(DATA SHOWN begins)
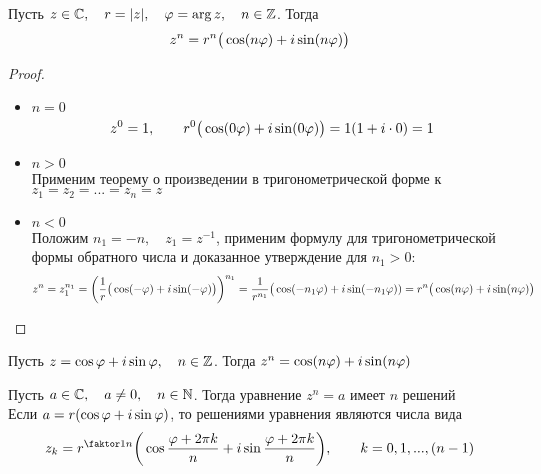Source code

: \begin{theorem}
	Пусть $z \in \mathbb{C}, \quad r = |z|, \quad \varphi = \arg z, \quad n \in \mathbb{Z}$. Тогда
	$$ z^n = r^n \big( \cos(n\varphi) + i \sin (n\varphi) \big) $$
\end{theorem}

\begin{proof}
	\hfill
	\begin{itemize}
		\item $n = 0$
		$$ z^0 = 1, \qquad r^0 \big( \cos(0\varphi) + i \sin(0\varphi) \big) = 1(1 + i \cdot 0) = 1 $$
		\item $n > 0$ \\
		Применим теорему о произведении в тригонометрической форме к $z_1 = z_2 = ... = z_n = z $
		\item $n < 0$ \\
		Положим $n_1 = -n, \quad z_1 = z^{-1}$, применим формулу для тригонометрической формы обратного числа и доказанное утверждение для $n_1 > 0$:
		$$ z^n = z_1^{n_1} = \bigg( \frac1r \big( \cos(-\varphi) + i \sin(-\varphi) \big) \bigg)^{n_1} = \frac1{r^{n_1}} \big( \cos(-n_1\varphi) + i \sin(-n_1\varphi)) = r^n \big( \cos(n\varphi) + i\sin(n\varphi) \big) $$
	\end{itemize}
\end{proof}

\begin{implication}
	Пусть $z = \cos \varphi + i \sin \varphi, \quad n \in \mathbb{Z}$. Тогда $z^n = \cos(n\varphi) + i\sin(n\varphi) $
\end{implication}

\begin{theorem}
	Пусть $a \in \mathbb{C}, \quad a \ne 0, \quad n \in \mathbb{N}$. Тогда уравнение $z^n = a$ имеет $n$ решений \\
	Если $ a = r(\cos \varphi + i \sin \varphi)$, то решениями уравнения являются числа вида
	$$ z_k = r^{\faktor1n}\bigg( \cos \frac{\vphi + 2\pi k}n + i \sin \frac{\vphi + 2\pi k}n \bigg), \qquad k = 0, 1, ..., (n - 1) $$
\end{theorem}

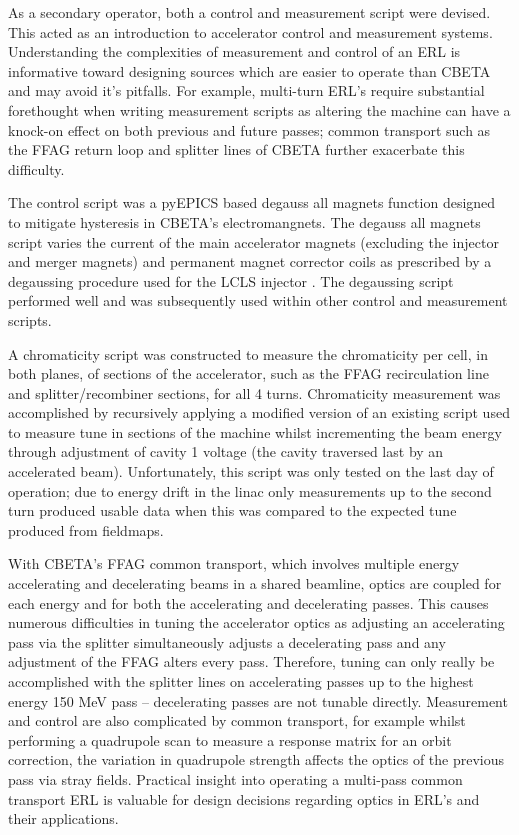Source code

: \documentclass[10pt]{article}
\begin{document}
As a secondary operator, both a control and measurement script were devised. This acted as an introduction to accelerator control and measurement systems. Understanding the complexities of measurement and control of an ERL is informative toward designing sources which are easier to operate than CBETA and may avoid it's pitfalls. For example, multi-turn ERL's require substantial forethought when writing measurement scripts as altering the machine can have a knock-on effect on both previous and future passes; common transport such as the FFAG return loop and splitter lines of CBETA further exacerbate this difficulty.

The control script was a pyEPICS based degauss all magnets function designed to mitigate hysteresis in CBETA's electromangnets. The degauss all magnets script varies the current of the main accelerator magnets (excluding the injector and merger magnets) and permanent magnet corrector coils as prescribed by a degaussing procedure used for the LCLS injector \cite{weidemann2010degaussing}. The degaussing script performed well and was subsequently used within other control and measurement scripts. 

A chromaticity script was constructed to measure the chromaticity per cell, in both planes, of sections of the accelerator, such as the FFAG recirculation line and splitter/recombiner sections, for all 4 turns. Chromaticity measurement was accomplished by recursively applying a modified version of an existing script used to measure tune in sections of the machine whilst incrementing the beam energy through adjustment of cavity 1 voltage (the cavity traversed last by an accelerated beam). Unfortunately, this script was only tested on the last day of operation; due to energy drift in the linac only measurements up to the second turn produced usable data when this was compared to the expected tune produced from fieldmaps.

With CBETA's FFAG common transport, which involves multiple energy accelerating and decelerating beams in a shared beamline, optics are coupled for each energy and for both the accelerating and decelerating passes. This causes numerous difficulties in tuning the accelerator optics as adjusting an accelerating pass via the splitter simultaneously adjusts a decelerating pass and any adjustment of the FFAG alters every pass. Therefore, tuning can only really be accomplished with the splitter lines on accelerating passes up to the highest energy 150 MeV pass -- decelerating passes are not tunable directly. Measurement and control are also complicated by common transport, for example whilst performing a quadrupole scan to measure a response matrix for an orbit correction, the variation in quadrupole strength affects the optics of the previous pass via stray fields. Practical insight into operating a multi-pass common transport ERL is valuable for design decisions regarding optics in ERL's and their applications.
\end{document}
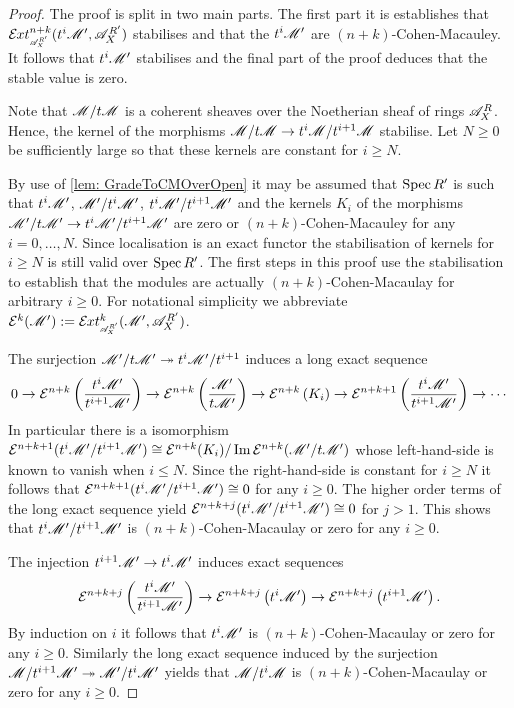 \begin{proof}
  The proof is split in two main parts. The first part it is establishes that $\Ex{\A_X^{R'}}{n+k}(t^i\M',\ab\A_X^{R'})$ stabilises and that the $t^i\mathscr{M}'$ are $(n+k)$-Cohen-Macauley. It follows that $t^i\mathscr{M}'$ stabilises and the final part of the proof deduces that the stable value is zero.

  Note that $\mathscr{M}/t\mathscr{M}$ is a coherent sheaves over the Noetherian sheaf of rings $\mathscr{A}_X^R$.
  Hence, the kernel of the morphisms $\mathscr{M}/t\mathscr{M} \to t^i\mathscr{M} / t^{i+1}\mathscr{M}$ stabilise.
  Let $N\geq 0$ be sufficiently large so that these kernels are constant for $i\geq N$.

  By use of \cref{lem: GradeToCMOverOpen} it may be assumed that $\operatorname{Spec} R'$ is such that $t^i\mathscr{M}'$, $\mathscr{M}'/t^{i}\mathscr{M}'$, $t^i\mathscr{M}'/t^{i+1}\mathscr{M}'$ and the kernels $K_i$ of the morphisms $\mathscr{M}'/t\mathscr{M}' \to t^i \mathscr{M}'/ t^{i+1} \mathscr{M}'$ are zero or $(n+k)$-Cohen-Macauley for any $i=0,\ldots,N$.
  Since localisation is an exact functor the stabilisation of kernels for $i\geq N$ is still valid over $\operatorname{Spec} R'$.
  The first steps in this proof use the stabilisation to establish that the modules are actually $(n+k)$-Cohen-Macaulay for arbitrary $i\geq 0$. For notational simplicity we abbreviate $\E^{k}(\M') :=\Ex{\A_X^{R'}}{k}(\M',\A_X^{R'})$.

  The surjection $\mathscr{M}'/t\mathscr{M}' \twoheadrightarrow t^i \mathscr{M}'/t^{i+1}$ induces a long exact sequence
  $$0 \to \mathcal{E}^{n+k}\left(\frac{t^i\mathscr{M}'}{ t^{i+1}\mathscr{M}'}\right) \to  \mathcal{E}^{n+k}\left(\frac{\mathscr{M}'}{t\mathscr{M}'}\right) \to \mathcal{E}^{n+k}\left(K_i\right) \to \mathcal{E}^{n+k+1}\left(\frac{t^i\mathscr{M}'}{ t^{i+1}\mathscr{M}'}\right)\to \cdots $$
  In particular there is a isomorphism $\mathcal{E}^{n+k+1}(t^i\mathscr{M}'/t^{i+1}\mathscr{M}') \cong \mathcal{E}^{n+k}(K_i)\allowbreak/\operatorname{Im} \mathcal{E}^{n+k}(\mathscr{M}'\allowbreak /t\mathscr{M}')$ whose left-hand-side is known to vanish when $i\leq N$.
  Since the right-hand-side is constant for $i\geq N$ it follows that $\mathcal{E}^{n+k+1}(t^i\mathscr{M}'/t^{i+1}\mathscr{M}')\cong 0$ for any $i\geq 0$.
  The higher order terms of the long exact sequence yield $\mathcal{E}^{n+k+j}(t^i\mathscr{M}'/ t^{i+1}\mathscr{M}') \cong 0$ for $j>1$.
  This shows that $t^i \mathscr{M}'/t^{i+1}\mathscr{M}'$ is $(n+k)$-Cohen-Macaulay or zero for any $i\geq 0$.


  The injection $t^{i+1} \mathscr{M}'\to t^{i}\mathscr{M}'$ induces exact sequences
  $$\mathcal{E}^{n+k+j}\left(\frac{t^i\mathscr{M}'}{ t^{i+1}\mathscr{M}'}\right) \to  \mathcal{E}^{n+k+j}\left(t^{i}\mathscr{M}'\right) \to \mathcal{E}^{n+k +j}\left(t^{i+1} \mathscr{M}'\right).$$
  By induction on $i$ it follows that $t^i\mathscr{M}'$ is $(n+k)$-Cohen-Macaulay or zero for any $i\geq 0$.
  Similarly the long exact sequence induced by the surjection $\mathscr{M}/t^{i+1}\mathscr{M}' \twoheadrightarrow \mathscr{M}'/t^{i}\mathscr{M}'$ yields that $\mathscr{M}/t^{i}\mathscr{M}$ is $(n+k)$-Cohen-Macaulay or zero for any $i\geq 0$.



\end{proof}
(DATA SHOWN ends)
* [TASK DIRECTIONS] Whenever the string "morphisms" turns up in a line above, copy that line out.

* [TASK RESULT]
  Hence, the kernel of the morphisms $\mathscr{M}/t\mathscr{M} \to t^i\mathscr{M} / t^{i+1}\mathscr{M}$ stabilise.
  By use of \cref{lem: GradeToCMOverOpen} it may be assumed that $\operatorname{Spec} R'$ is such that $t^i\mathscr{M}'$, $\mathscr{M}'/t^{i}\mathscr{M}'$, $t^i\mathscr{M}'/t^{i+1}\mathscr{M}'$ and the kernels $K_i$ of the morphisms $\mathscr{M}'/t\mathscr{M}' \to t^i \mathscr{M}'/ t^{i+1} \mathscr{M}'$ are zero or $(n+k)$-Cohen-Macauley for any $i=0,\ldots,N$.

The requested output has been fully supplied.